- Directed by: Jean Yarbrough
- Written by: D.D. Beauchamp; Jo Pagano ; Paul Leslie Peil;
- Produced by: William F. Broidy
- Starring: Rod Cameron; J. Carrol Naish; Mary Castle;
- Cinematography: John J. Martin
- Edited by: Carl Pierson
- Music by: Edward J. Kay
- Production company: William F. Broidy Productions
- Distributed by: Allied Artists Pictures
- Release date: October 14, 1956;
- Running time: 71 minutes
- Country: United States
- Language: English

= Yaqui Drums =

1956 film by Jean Yarbrough

Yaqui Drums is a 1956 American Western film directed by Jean Yarbrough and starring Rod Cameron, J. Carrol Naish, Mary Castle.

==Plot==
Mexican bandit Yaqui Jack and his men hold up a stage coach, kill the driver and guard and are robbing the passengers, ranch owner Matt Quigg, his son Lute and Linda, when they in turn are ambushed by Lefty and his gang. Yaqui Jack is shot but escapes and reaches the camp of Webb Dunham, who treats his wounds. They separate with Webb going to the ranch of his brother who has been murdered.
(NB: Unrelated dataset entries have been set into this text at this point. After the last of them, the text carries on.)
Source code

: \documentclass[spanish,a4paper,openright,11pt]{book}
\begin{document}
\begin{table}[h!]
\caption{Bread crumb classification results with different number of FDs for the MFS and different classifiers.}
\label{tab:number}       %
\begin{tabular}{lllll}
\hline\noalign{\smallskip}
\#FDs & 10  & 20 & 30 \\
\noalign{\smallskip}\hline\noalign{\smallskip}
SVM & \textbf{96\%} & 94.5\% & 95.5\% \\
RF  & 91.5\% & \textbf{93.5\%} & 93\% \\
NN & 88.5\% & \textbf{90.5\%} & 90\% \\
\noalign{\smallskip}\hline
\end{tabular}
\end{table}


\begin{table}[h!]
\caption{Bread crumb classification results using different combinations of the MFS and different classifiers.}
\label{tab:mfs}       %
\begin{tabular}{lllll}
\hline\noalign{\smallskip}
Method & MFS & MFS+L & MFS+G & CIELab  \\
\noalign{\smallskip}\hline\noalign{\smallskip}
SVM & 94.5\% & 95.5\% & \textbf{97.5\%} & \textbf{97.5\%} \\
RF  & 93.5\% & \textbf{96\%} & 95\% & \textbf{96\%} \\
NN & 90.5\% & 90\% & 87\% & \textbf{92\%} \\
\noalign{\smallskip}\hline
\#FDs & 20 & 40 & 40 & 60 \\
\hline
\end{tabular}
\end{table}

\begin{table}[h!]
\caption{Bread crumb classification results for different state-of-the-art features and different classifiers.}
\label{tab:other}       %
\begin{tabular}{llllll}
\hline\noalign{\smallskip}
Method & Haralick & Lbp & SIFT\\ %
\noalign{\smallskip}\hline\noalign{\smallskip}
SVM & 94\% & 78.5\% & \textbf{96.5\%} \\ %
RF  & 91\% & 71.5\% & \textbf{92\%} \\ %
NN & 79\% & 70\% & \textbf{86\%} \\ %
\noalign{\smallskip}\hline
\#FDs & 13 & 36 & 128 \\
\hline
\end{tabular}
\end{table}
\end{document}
Suspicion turns on Matt, who claims title to the brother's ranch, and has Webb brutally beaten after ordering him from the property. Webb goes to Matt's saloon, where Linda sings, and she and Webb had been in love in California. Webb retaliates against Matt for his beating, and Matt hires Lefty to kill Webb. Lefty, waiting in Webb's cabin to ambush him, is overpowered by Yaqui Jack who has returned to help the man who aided him, and asks Webb to join him and his friends in their fight to free Mexico. Matt, Lute, Linda and Lefty and the sheriff are kidnapped by Yaqui Indians, as is Webb, who shot a Yaqui grabbing Linda. They are taken across the border to be held for ransom, where Lefty confesses to Webb that he had killed Webb's brother on Matt's orders. Lute, with no intentions of returning, persuades his father to let him go across the border to get the ransom money but Linda, whom he had married the night before, refuses to go with him. Matt learns of the intended deceit, and accidentally kills Lute. Yaqui Jack is killed as he dies the Mexican Army authorities who escort Webb, Linda, the sheriff and the now-demented Matt back across the border.

==Cast==
- Rod Cameron as Webb Dunham
- J. Carrol Naish as Vacqi Jack
- Mary Castle as Linda Quigg
- Robert Hutton as Lute Quigg
- Roy Roberts as Matt Quigg
- Denver Pyle as Lefty Barr
- Ray Walker as Sheriff
- Keith Richards as Prescott
- G. Pat Collins as Bartender
- Donald Kerr as Saloon Piano Player
- Sol Gorss as Second Henchman
- Paul Fierro as Leader
- John Frederick as Hostler
- Fred Gabourie as First Henchman

==Bibliography==
- Pitts, Michael R. Western Movies: A Guide to 5,105 Feature Films. McFarland, 2012.